*Entries supplied:*
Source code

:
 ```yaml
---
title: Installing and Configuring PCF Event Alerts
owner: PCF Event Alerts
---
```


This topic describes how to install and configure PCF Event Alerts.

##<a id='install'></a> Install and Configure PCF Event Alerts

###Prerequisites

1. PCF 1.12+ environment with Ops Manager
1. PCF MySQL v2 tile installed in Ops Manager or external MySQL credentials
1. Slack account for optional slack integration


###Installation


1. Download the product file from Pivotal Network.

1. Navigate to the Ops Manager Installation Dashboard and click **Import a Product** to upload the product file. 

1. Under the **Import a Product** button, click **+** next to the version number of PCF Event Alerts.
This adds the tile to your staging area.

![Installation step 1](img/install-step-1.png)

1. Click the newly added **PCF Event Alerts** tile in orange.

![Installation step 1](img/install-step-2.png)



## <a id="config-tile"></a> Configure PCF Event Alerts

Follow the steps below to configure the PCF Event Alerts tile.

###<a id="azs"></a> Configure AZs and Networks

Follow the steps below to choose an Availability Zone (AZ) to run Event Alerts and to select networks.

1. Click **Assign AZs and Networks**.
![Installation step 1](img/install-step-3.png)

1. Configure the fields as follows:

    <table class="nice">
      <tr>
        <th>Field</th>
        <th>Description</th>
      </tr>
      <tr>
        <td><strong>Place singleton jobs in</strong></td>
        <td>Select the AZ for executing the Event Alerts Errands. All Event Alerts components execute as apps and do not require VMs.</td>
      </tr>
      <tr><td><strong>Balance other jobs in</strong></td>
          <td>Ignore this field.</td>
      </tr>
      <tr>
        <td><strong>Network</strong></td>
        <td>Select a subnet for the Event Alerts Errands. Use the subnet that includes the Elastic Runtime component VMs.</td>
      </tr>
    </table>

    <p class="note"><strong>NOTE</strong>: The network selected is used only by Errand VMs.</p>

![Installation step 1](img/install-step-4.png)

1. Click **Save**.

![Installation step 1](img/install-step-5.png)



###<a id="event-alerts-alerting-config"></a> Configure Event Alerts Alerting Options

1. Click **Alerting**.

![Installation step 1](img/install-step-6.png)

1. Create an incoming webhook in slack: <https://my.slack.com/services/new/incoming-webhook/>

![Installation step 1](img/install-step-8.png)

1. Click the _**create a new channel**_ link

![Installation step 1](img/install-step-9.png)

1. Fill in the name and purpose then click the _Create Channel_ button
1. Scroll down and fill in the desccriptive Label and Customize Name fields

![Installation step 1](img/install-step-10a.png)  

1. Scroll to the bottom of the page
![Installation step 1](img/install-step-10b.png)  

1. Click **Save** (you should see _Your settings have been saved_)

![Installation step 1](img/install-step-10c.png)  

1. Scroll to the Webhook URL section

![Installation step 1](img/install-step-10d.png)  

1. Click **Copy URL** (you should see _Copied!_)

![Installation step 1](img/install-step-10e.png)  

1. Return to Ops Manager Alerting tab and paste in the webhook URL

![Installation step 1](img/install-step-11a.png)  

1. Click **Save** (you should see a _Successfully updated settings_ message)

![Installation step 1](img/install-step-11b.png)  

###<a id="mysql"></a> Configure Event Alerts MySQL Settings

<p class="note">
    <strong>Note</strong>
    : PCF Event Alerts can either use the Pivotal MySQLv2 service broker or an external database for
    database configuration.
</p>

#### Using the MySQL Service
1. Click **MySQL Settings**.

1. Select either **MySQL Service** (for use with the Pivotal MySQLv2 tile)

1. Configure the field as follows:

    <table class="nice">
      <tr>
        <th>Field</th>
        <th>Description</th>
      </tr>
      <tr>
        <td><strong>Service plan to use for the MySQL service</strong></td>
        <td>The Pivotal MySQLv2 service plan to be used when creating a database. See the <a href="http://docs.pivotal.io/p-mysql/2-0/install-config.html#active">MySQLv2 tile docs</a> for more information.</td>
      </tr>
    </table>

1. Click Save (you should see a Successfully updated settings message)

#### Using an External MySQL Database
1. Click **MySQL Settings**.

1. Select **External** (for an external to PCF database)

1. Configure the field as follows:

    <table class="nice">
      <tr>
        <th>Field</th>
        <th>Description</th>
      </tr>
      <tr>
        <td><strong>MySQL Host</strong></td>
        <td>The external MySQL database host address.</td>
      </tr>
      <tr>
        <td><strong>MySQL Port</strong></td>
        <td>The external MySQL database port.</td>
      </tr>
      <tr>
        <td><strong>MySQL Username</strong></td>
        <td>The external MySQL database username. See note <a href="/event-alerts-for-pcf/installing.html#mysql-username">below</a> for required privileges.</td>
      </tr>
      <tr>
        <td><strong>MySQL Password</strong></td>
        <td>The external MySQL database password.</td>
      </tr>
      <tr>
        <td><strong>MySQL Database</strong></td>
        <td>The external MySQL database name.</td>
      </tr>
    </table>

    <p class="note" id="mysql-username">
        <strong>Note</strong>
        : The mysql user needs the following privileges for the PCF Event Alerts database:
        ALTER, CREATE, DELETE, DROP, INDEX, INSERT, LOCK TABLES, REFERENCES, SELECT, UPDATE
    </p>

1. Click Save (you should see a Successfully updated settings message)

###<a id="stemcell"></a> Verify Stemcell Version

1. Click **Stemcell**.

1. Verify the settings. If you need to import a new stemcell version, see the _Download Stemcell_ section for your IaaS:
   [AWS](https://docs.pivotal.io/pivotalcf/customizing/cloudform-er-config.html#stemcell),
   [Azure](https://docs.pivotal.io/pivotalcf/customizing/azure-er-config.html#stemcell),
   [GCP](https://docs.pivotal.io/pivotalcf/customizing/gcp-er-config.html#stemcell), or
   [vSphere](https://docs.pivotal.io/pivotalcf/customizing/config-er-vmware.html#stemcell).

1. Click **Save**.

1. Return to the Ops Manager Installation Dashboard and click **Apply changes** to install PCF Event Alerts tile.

*Work task:*
Pick every line from the listing holding the string "Dashboard", and copy it.

*Answer to this exercise:*
1. Navigate to the Ops Manager Installation Dashboard and click **Import a Product** to upload the product file. 
1. Return to the Ops Manager Installation Dashboard and click **Apply changes** to install PCF Event Alerts tile.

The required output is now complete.